Satan’s plan for Adam and Eve to disobey God and eat of this fruit is the foundation of a salvation model that incorporates this ladder theology of becoming “more righteous” by obedience as a goal in the Christian life. It dooms us to miss the dynamics of the gospel of the grace of God! That is because the gospel IS NOT that I have now become a Christian and therefore I now will be able to live a better life.
No! God did not make us better when He saved us. He did not clean us up, repaint us, give us a fresh start and then give us the Holy Spirit to help in this gigantic reclamation project. Instead we have now shifted paradigms. As Christians we are now to function in a totally different manner—a radically new way to live! The old obedience model is finished. How so?
The Bible teaches that just as we were “in Adam” when he sinned, God placed us “in Christ” when He died on the cross, and, therefore, we died with Him. “[I]f One died for all, then all died” (2 Corinthians 5:14).
We are descendants of Adam, who have 1.) eaten so well and for so long at the Tree of the Knowledge of Good and Evil that we are addicted; we have 2.) loved to try to be obedient to the law because it has given us something to do to effect our own salvation; BUT 3.) we have been crucified on that cross with Jesus! We are finished! The old performance life is over. The Lord has put us out of our misery, whether we have been religious or rebellious, it doesn’t matter!
We may have been self-righteous Pharisees thinking we were doing everything right, or blatant sinners, knowing we were doing everything wrong; it doesn’t matter. We, religious or rebellious, have been killed in Christ and buried with Him in the tomb. That old way of living, by the fruit of the Tree of the Knowledge of Good and Evil, “the law,” is finished. The law cannot reach those who are dead!

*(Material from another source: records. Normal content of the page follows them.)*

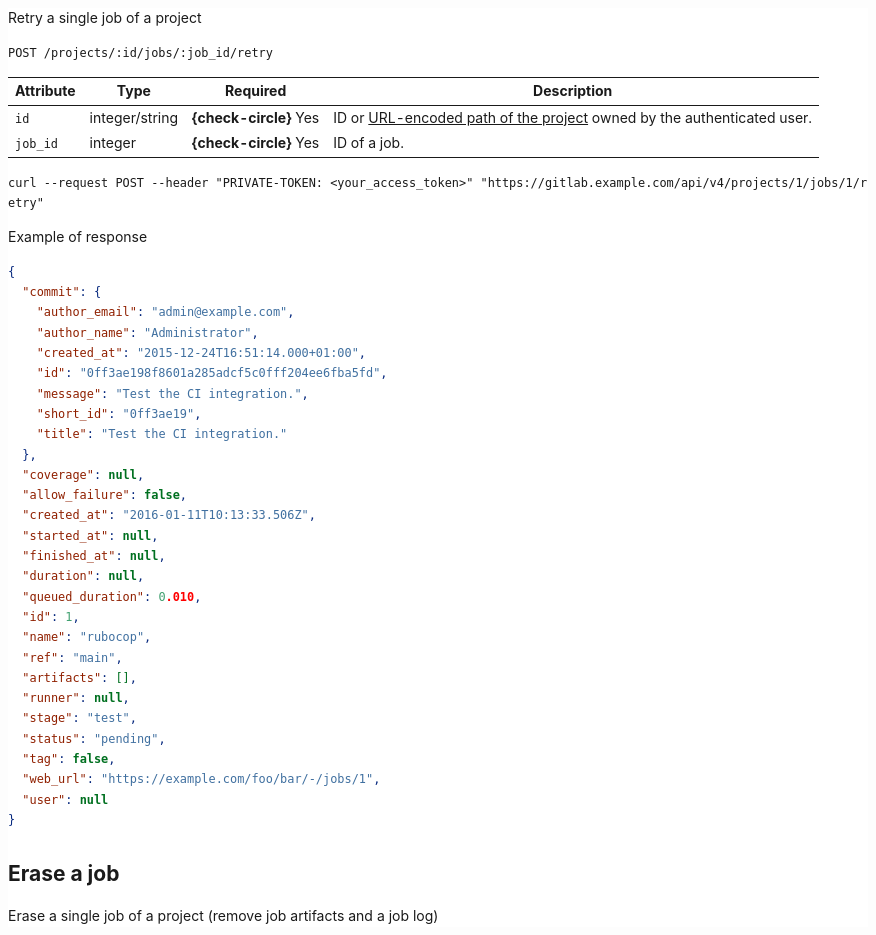 Retry a single job of a project

```plaintext
POST /projects/:id/jobs/:job_id/retry
```

| Attribute | Type           | Required               | Description |
|-----------|----------------|------------------------|-------------|
| `id`      | integer/string | **{check-circle}** Yes | ID or [URL-encoded path of the project](index.md#namespaced-path-encoding) owned by the authenticated user. |
| `job_id`  | integer        | **{check-circle}** Yes | ID of a job. |

```shell
curl --request POST --header "PRIVATE-TOKEN: <your_access_token>" "https://gitlab.example.com/api/v4/projects/1/jobs/1/retry"
```

Example of response

```json
{
  "commit": {
    "author_email": "admin@example.com",
    "author_name": "Administrator",
    "created_at": "2015-12-24T16:51:14.000+01:00",
    "id": "0ff3ae198f8601a285adcf5c0fff204ee6fba5fd",
    "message": "Test the CI integration.",
    "short_id": "0ff3ae19",
    "title": "Test the CI integration."
  },
  "coverage": null,
  "allow_failure": false,
  "created_at": "2016-01-11T10:13:33.506Z",
  "started_at": null,
  "finished_at": null,
  "duration": null,
  "queued_duration": 0.010,
  "id": 1,
  "name": "rubocop",
  "ref": "main",
  "artifacts": [],
  "runner": null,
  "stage": "test",
  "status": "pending",
  "tag": false,
  "web_url": "https://example.com/foo/bar/-/jobs/1",
  "user": null
}
```

## Erase a job

Erase a single job of a project (remove job artifacts and a job log)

But the story is not over at the cross. When Christ came out of the tomb on the first Easter morning, we were raised with Him. The resurrection is the second half of the cross story. We, who were in Adam, died to a life of obedience to the law, and now we have been raised to a totally different way of life—a life of faith, of simple trust—completely apart from obedience to God’s law. Christ is, as Paul says in Romans 10:4, “the end of the law for righteousness to everyone who believes.” Living by obedience to the law by climbing the ladder to get more and more righteous is over! The ladder is gone, and it has been replaced by the cross, restoring us to that life of faith experienced by Adam and Eve before the fall.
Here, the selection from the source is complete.